**Work request**
Each line from the first line of the entries through the line holding "## Code scaffolding" is to be restated word for word; nothing else, and no picture, belongs in the answer.

+++++

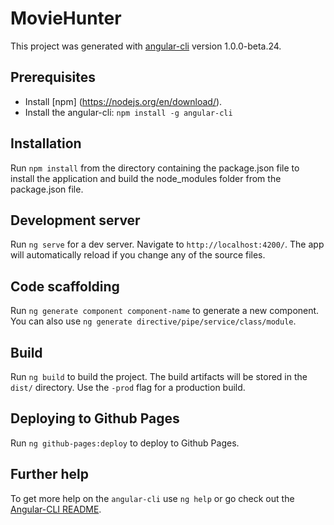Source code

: # MovieHunter

This project was generated with [angular-cli](https://github.com/angular/angular-cli) version 1.0.0-beta.24.

## Prerequisites

  - Install [npm] (https://nodejs.org/en/download/).
  - Install the angular-cli: `npm install -g angular-cli`

## Installation

Run `npm install` from the directory containing the package.json file to install the application and build the node_modules folder
from the package.json file.

## Development server

Run `ng serve` for a dev server. Navigate to `http://localhost:4200/`. The app will automatically reload if you change any of the source files.

## Code scaffolding

Run `ng generate component component-name` to generate a new component. You can also use `ng generate directive/pipe/service/class/module`.

## Build

Run `ng build` to build the project. The build artifacts will be stored in the `dist/` directory. Use the `-prod` flag for a production build.

## Deploying to Github Pages

Run `ng github-pages:deploy` to deploy to Github Pages.

## Further help

To get more help on the `angular-cli` use `ng help` or go check out the [Angular-CLI README](https://github.com/angular/angular-cli/blob/master/README.md).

+++++

**Answer**
Source code

: # MovieHunter

This project was generated with [angular-cli](https://github.com/angular/angular-cli) version 1.0.0-beta.24.

## Prerequisites

  - Install [npm] (https://nodejs.org/en/download/).
  - Install the angular-cli: `npm install -g angular-cli`

## Installation

Run `npm install` from the directory containing the package.json file to install the application and build the node_modules folder
from the package.json file.

## Development server

Run `ng serve` for a dev server. Navigate to `http://localhost:4200/`. The app will automatically reload if you change any of the source files.

## Code scaffolding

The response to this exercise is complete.